Our world is full of bad decisions based on convoluted logic in service of irrational preferences. A great example is people who drive into NYC every morning to get to work. Why people sit in bumper-to-bumper traffic for hours polluting the air, wasting fossil fuel, and developing hypertension inducing road rage is beyond me. Another good example is junk mail. I just can’t phantom why the we tolerate a process where perfectly good trees are transformed into trash, and delivered to my mailbox in brightly colored envelops. Every day I simply throw this junk mail away. At least with spam no trees are sacrificed and I can automate filtering it out.

I like to think that if engineers ruled the world driving into NYC and junk mail would be optimized away like inefficient algorithms and duplicated code.

Apparently engineers don’t rule the world. They rule the internet and the desktop–all the virtual worlds–just not the real one.

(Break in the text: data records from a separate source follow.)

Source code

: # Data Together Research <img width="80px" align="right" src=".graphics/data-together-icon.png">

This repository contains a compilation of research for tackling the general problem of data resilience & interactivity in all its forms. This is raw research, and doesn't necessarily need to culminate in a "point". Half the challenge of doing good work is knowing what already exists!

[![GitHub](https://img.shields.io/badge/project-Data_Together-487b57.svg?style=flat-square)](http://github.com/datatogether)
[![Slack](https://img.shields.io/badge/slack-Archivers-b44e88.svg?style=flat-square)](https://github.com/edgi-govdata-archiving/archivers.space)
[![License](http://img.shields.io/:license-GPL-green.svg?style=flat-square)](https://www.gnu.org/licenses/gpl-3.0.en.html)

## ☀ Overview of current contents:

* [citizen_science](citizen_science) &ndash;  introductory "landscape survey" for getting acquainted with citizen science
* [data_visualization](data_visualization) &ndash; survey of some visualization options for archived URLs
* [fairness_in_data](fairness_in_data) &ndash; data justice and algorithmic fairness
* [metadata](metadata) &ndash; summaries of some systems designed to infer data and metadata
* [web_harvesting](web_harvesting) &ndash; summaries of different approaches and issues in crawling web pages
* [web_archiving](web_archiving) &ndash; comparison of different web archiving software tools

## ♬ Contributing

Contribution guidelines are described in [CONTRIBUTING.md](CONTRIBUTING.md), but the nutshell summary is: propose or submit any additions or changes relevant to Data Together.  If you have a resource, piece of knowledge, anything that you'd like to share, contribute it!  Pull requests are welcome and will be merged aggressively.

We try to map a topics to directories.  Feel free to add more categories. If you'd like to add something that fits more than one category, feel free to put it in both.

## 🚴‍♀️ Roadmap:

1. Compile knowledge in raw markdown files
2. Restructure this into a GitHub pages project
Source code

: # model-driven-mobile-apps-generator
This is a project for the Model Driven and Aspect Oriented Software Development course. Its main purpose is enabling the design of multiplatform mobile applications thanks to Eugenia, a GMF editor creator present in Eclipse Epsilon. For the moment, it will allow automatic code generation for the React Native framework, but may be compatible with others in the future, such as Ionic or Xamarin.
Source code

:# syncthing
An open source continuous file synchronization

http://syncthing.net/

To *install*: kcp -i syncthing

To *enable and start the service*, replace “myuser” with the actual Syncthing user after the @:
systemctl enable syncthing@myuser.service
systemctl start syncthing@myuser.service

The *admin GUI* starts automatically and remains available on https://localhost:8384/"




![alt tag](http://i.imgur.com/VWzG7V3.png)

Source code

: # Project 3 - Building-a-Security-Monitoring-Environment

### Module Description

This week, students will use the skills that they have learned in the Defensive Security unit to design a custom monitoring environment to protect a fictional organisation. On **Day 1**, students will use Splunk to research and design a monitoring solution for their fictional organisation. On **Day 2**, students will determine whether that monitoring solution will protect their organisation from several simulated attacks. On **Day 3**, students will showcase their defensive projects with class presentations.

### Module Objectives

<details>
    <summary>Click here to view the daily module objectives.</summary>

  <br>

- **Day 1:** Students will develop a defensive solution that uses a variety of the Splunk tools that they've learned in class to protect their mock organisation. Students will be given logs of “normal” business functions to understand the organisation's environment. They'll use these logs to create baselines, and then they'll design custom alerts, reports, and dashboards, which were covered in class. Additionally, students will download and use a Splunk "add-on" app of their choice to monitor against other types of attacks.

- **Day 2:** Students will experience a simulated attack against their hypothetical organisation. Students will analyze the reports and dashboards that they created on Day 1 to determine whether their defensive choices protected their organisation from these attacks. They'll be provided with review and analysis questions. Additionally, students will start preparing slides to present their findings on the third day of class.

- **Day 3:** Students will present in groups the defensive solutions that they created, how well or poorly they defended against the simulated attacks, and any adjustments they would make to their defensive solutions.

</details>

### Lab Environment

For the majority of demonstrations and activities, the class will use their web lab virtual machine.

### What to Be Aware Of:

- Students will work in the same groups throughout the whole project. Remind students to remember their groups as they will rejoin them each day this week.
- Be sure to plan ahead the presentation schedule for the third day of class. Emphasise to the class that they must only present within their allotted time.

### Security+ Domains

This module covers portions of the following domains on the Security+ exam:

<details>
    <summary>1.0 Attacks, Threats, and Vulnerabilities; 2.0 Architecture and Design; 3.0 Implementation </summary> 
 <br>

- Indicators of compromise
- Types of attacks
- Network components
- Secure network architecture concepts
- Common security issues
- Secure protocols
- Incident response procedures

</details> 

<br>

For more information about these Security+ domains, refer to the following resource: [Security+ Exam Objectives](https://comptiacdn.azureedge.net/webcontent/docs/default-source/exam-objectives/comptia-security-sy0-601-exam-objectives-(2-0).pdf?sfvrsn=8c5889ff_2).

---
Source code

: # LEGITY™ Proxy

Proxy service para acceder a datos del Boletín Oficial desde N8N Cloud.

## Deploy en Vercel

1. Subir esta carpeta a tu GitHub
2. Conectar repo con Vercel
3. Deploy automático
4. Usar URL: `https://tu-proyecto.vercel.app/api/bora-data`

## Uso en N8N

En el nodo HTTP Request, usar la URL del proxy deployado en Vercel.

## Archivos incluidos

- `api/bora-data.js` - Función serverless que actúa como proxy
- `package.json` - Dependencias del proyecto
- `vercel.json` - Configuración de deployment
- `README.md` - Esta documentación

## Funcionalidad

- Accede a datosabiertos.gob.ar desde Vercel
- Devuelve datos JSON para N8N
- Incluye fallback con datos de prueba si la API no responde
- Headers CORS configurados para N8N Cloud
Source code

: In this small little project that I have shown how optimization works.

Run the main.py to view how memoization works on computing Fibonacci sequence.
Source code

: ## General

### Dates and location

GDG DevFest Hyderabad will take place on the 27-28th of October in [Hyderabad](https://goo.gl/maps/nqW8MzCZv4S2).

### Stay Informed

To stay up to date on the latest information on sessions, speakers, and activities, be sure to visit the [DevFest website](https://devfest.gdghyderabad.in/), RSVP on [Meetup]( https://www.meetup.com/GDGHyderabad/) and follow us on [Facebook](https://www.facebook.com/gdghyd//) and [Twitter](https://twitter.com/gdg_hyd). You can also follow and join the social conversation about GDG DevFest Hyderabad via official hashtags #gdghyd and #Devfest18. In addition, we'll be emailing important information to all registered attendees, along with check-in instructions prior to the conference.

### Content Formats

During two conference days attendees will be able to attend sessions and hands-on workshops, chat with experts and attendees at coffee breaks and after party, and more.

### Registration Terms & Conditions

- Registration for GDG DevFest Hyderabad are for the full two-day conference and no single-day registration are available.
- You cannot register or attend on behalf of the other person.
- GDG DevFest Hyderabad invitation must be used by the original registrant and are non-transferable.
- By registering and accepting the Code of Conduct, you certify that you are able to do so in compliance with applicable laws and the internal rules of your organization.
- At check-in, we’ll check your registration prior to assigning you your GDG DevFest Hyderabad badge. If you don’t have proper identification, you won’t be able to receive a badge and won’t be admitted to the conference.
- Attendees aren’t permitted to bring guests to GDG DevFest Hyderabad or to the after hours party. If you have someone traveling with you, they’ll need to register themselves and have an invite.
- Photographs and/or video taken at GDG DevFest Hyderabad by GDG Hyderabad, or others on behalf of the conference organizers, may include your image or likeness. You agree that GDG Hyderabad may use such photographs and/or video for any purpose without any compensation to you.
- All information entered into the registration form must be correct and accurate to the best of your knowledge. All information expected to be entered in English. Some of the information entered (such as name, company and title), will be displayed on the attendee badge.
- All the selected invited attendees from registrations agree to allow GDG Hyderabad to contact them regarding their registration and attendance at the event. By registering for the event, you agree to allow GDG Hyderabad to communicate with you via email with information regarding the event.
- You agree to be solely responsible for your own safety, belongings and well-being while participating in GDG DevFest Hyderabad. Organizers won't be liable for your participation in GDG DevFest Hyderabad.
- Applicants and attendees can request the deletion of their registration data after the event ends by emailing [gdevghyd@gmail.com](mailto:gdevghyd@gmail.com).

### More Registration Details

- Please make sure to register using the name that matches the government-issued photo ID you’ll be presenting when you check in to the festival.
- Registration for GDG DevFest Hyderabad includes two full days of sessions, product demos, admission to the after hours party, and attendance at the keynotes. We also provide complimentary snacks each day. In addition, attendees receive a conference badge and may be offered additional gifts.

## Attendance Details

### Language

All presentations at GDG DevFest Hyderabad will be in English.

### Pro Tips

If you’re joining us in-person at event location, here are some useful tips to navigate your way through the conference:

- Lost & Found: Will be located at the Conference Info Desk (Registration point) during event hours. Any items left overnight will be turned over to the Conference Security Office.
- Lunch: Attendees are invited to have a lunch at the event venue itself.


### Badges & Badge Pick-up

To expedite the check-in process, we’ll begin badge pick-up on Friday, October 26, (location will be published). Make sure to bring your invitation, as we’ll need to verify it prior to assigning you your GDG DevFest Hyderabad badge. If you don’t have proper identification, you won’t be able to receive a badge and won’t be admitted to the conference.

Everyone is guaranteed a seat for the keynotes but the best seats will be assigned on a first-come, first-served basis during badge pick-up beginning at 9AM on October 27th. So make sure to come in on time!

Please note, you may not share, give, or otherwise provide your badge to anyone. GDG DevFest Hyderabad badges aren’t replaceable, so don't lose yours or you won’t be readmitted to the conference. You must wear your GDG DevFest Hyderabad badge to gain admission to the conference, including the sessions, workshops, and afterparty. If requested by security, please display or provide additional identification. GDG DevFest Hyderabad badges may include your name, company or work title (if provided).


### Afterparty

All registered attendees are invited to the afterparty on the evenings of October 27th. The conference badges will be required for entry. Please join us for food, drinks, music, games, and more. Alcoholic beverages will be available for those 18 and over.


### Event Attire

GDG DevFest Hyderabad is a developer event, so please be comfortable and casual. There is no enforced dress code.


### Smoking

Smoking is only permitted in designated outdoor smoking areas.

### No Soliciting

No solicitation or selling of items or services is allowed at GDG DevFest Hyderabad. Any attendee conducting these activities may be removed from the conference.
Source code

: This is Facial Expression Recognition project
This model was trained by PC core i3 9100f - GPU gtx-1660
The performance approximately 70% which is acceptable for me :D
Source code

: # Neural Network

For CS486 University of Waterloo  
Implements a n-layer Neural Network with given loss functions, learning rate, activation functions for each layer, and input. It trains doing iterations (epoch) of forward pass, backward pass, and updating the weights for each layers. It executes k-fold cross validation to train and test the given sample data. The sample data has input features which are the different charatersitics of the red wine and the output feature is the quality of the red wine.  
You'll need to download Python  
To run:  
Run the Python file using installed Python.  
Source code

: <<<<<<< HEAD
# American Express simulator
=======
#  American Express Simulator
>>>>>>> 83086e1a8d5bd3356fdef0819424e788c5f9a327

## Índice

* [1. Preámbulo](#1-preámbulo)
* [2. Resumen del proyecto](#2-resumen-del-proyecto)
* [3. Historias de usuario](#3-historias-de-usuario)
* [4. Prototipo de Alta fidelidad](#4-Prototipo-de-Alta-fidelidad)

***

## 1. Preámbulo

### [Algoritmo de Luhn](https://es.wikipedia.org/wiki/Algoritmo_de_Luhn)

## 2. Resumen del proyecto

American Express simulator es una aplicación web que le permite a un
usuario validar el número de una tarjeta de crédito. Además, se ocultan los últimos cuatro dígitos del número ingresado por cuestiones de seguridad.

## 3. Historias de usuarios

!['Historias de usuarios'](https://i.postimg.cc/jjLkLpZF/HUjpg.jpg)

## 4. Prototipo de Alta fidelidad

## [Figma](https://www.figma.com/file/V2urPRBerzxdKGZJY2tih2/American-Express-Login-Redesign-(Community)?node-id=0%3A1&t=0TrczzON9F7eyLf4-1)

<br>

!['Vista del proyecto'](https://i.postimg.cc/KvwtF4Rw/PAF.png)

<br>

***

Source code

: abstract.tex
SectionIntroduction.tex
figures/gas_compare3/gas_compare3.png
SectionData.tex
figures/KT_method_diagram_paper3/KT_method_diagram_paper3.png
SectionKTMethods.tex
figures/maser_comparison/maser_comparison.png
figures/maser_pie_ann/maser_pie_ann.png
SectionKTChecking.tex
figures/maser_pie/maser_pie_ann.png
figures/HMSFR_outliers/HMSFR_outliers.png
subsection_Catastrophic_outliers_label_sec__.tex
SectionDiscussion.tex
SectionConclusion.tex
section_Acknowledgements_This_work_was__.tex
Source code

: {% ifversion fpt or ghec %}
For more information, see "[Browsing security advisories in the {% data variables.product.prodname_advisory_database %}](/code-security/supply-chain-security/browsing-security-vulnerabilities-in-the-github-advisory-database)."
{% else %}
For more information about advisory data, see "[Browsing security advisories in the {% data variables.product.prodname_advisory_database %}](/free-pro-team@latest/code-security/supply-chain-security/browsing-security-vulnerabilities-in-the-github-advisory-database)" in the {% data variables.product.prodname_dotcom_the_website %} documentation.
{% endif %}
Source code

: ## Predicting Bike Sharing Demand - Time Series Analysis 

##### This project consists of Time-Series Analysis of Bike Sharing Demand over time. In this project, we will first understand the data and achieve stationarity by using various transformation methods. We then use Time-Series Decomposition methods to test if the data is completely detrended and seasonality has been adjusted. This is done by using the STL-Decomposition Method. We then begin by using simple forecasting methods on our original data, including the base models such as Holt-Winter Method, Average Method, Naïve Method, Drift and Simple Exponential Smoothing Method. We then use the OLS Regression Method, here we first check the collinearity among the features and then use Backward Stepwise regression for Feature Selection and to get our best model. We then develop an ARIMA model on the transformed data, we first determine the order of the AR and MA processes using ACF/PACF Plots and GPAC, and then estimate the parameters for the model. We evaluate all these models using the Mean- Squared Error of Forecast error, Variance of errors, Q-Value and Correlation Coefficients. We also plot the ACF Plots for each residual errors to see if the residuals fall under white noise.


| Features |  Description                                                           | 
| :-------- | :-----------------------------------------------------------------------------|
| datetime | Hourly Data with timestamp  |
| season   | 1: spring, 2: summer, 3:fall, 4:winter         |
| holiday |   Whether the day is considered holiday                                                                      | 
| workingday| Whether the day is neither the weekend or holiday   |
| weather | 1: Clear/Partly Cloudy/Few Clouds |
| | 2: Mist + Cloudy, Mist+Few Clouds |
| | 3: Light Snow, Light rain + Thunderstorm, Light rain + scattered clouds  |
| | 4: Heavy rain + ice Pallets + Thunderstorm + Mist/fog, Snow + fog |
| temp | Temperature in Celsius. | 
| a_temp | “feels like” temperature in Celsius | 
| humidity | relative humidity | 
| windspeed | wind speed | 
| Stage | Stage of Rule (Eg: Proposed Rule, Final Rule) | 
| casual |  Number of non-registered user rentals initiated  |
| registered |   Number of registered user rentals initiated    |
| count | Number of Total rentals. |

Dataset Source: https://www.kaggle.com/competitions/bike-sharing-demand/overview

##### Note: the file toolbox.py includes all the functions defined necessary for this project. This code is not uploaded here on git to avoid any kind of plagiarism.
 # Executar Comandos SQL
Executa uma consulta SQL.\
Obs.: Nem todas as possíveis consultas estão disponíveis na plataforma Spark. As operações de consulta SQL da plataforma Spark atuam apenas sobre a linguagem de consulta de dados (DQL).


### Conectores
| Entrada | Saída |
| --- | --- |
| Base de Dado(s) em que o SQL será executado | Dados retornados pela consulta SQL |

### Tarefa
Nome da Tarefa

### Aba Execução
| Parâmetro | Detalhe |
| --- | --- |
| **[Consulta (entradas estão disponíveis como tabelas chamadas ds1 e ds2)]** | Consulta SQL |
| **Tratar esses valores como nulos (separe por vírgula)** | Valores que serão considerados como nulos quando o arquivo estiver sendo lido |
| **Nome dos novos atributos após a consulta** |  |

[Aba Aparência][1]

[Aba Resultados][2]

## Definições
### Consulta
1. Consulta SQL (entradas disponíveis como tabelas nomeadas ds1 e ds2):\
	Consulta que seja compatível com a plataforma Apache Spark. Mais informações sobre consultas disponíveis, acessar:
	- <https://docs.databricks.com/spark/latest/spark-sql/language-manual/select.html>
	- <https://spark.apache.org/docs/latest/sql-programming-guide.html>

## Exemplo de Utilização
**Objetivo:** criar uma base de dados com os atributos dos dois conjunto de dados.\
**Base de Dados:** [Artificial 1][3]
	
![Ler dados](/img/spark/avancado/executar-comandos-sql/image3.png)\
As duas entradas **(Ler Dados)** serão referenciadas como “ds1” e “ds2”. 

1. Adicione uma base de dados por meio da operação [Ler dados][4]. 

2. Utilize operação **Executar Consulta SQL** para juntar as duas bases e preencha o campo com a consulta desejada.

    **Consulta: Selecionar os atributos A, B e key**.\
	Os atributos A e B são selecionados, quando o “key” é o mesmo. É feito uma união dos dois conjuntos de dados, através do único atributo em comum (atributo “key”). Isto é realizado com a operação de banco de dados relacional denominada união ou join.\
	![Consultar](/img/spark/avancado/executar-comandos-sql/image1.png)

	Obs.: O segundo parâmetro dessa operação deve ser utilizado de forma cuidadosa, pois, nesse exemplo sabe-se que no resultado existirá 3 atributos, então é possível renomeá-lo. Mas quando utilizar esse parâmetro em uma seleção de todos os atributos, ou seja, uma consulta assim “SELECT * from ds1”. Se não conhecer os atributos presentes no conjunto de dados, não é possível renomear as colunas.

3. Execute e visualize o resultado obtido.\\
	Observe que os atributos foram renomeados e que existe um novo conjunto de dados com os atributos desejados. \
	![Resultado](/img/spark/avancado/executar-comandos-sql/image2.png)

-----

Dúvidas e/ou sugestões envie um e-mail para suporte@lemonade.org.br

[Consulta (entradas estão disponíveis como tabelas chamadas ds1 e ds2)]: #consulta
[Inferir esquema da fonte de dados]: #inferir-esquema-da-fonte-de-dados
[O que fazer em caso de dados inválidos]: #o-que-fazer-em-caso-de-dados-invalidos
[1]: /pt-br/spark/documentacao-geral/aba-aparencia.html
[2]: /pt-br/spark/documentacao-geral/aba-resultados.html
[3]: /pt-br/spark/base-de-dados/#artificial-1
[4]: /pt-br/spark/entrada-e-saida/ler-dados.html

So why is that? Why do lawyers and managers (like me) and lawmen get elected and listened too? Why do A students work for  C students?

It’s a problem of tools. Engineers are taught logic. Lawyers, managers, and lawmen are taught  rhetoric. Thus the engineer makes a well reasoned argument based on data and sound scientific principles and gets blown away by a non-engineer making an emotional appeal in the court of public opinion. If engineers used rhetoric to communicate their ideas instead of reason we would not have half as many problems. We would figure out where to store nuclear waste, how to feed more people, provide more health care, and jump start the economy. As a manager I don’t have the answers to these problem but I know several engineers who do.

If we let the engineers win life would not be perfect but it would actually get better via iterative processes, refactoring, and bug fixing. Instead our life degrades. This makes me sad and hopeful too because there is an obvious solution:  Engineers of the world: Stop arguing so rationally.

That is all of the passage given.